INFORMATION START
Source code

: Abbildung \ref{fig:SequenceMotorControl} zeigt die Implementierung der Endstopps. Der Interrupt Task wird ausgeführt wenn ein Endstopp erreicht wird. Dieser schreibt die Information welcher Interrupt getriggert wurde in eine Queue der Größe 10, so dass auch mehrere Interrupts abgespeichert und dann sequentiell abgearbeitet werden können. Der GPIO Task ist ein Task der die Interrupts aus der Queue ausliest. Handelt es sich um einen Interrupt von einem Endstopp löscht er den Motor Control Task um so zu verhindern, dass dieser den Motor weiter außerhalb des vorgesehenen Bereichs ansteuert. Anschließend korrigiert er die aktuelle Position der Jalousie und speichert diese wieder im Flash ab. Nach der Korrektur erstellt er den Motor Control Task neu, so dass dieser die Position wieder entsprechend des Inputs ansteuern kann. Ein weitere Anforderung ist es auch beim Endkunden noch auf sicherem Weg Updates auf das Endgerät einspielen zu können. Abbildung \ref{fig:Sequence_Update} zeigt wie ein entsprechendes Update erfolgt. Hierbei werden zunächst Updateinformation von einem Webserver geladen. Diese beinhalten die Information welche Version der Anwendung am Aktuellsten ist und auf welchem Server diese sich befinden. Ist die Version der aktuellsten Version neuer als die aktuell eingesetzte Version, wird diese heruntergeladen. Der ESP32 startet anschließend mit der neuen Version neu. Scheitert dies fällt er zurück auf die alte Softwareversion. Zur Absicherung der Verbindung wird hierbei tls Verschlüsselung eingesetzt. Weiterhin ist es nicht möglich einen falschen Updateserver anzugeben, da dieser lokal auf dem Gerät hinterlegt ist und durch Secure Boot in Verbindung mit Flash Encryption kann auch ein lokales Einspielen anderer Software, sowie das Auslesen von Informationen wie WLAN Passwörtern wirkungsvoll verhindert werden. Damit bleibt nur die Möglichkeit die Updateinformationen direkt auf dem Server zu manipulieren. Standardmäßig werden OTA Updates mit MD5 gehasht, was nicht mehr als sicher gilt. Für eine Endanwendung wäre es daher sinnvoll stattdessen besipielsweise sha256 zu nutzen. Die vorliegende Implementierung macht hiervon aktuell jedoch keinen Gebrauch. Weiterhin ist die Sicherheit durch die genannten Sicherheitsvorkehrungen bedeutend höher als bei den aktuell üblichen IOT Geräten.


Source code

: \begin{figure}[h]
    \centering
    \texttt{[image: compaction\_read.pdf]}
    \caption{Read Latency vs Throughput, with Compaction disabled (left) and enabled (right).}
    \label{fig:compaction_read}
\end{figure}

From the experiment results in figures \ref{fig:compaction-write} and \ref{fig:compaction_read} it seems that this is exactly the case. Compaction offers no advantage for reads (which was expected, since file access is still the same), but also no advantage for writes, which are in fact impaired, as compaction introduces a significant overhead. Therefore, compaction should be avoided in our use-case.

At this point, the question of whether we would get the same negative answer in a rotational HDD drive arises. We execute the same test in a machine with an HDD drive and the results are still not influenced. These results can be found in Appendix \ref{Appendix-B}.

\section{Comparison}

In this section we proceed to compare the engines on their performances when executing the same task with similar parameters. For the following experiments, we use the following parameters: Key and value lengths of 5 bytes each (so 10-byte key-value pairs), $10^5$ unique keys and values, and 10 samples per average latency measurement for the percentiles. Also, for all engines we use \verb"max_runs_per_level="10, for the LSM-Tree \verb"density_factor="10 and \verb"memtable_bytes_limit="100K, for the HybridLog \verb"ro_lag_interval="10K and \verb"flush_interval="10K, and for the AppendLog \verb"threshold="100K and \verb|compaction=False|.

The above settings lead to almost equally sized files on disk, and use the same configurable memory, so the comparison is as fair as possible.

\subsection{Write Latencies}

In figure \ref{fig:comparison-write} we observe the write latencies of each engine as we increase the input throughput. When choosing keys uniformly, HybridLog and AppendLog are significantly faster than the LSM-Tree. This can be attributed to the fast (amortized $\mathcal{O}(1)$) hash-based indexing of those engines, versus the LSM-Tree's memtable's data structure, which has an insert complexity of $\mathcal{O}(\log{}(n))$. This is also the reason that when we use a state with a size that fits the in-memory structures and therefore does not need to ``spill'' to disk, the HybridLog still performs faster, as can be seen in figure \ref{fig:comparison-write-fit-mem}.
INFORMATION END
* REQUIREMENT:
Where a line above contains the word "results", copy that line.

* SOLVED EXERCISE:
From the experiment results in figures \ref{fig:compaction-write} and \ref{fig:compaction_read} it seems that this is exactly the case. Compaction offers no advantage for reads (which was expected, since file access is still the same), but also no advantage for writes, which are in fact impaired, as compaction introduces a significant overhead. Therefore, compaction should be avoided in our use-case.
At this point, the question of whether we would get the same negative answer in a rotational HDD drive arises. We execute the same test in a machine with an HDD drive and the results are still not influenced. These results can be found in Appendix \ref{Appendix-B}.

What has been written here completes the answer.